Hollywood in Potsdam
Die weitestgehend ausschliesslich aus Promis (und mir) bestehende Front Row der Marc-Cain-Show wirkt beruhigend seriös. Während der Rest der Fashion Week Berlin mehr und mehr zu einem Auffangbecken für ehemalige "Germany's Next Topmodel"-Kandidatinnen wird, verhält sich bei Marc Cain die GNTM-Dichte umgekehrt proportional zum A-Promi-Auflauf. Hier verderben viele Köche volksmundanekdotisch zwar den Brei, die Realität sieht aber anders aus. Bei Marc Cain sitzt nur ein paar Stühle links neben mir beispielsweise Kelly Rutherford. Die US-Schauspielerin spielte die Mutter von Serena van der Woodsen in "Gossip Girl". Ich sitze also quasi neben der Mama von Blake Lively. Als "Gossip Girl"-suchtgefährdete Retro-Bingerin bin ich da natürlich Fangirl.

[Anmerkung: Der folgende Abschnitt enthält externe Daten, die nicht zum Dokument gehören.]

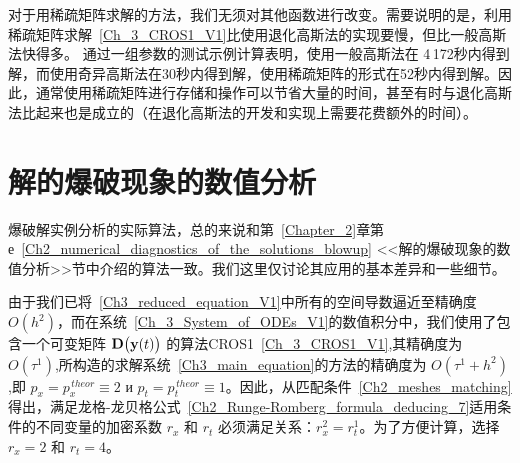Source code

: \documentclass[twoside]{book}
\def\textbf{\bf}%
\begin{document}
\begin{CJK*}{GBK}{song}
对于用稀疏矩阵求解的方法，我们无须对其他函数进行改变。需要说明的是，利用稀疏矩阵求解~\eqref{Ch_3_CROS1_V1}比使用退化高斯法的实现要慢，但比一般高斯法快得多。
通过一组参数的测试示例计算表明，使用一般高斯法在 4\,172秒内得到解，而使用奇异高斯法在30秒内得到解，使用稀疏矩阵的形式在52秒内得到解。因此，通常使用稀疏矩阵进行存储和操作可以节省大量的时间，甚至有时与退化高斯法比起来也是成立的（在退化高斯法的开发和实现上需要花费额外的时间）。




\section{解的爆破现象的数值分析}

爆破解实例分析的实际算法，总的来说和第~\ref{Chapter_2}章第е~\ref{Ch2_numerical_diagnostics_of_the_solutions_blowup} <<解的爆破现象的数值分析>>节中介绍的算法一致。我们这里仅讨论其应用的基本差异和一些细节。

由于我们已将~\eqref{Ch3_reduced_equation_V1}中所有的空间导数逼近至精确度 $O(h^2)$，而在系统~\eqref{Ch_3_System_of_ODEs_V1}的数值积分中，我们使用了包含一个可变矩阵 $\emph{\textbf{D}}\big(\emph{\textbf{y}}(t)\big)$ 的算法CROS1~\eqref{Ch_3_CROS1_V1},其精确度为~$O(\tau^1)$,所构造的求解系统~\eqref{Ch3_main_equation}的方法的精确度为 $O(\tau^1 + h^2)$,即 $p_x = p_x^{\, theor} \equiv 2$ и $p_t = p_t^{\, theor} \equiv 1$。因此，从匹配条件~\eqref{Ch2_meshes_matching}得出，满足龙格-龙贝格公式~\eqref{Ch2_Runge-Romberg_formula_deducing_7}适用条件的不同变量的加密系数 $r_x$ 和 $r_t$ 必须满足关系：$r_x^2 = r_t^1$。为了方便计算，选择 $r_x = 2$ 和 $r_t = 4$。


\end{CJK*}
\end{document}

Direkt neben Serenas Mama sitzt eine junge, blonde Schauspielerin, die ich nicht sofort erkenne. Eine ziemlich bekannte Sängerin, der ich versprochen habe, sie nicht namentlich zu nennen, weil sie ihren eigenen Satz etwas gemein findet, erklärt mir, sie kenne sie auch nicht, aber wenn ich "die blonde Zicke von Bridgerton" googeln würde, würde ich sie umgehend finden. Und tatsächlich, es funktioniert! Die " blonde Zicke von Bridgerton" ist laut Google-Ergebnis Jessica Madsen, die in "Bridgerton" die Cressida Copwer spielt. Ein kurzer Foto-Abgleich zeigt: Sie ist es. Eine sehr sympathische, hübsche Frau. Wäre sie mit Oliver Pocher gekommen, hätte es Szenenapplaus im Klatschblätterwald gegeben. Aber man kann ja nicht alles haben.
Vor Showstart huscht noch schnell der Sohn von Supermodel Nico Potur an mir vorbei. Aus dem BVB-Trikot, das ich ihm zum siebten Geburtstag schenken wollte, wäre er inzwischen ohnehin rausgewachsen, aber in seinem bunten Zweiteiler sieht Nico Junior auch so aus wie ein junger Gott. Vor lauter Aufregung wird Nico einige Minuten später beim Final Walk einen Schuh auf dem Runway verlieren - aber egal, denn niemand läuft halbbarfuss so filigran wie sie.
Fashion und Fussball
Unentschuldigt fehlen die Marc-Cain-Inventarstars Giovanni Zarrella und Bruce Darnell. Vielleicht haben sie inzwischen empört herausgefunden, dass Marc Cain gar keine Kollektionen für Männer kreiert. Andererseits: Auch die Ikonen Frauke und Nele Ludowig scheinen verhindert. Dafür ist Gizem Emre da, für die offenbar der Song "Schön von hinten" komponiert wurde. Minutenlang starre ich verliebt auf ihren Po-Bereich. Woran es genau lag, dass mich ihre Rückansicht so sehr faszinierte, kann ich hier aus jugendschutzrechtlichen Gründen nicht konkretisieren. Ihre Schauspielkollegin Jessica Schwarz neben ihr trägt ein gelbes Outfit von Marc Cain. Vermutlich eine Hommage an den BVB. Schwarz trägt Gelb, Sie verstehen?
Da Marc Cain keine Männerkleidung anbietet, laufen die Herren der sogenannten Schöpfung teilweise recht skurril auf. Ich entdecke sogar ein recht auffällig unechtes Balmain-Shirt. Aus Protest, dass man als Mann nicht von Marc Cain ausgestattet werden kann, ein im Sommerurlaub am Strand von einem Handtuch gekauftes Designer-Replikat zu tragen, darauf muss man auch erstmal kommen. Das ist, wie wenn man sich im Schalke-Trikot auf die Südtribüne stellt und hofft, dass diese Garderobenwahl unkommentiert bleibt. Zum Glück ist Fashion keine Fankurve und niemand interessiert sich weiter für das Fake-Balmain-Y-Chromosom.
Ansonsten verläuft der Abend wie erwartet. Marc Cain präsentiert eine farbenfrohe, abwechslungsreiche und gleichsam tragbare wie nicht langweilige neue Sommerkollektion, ich treffe viele alte Bekannte und es fühlt sich wieder an wie ein Klassentreffen. 10 von 10 Punkten, gerne wieder.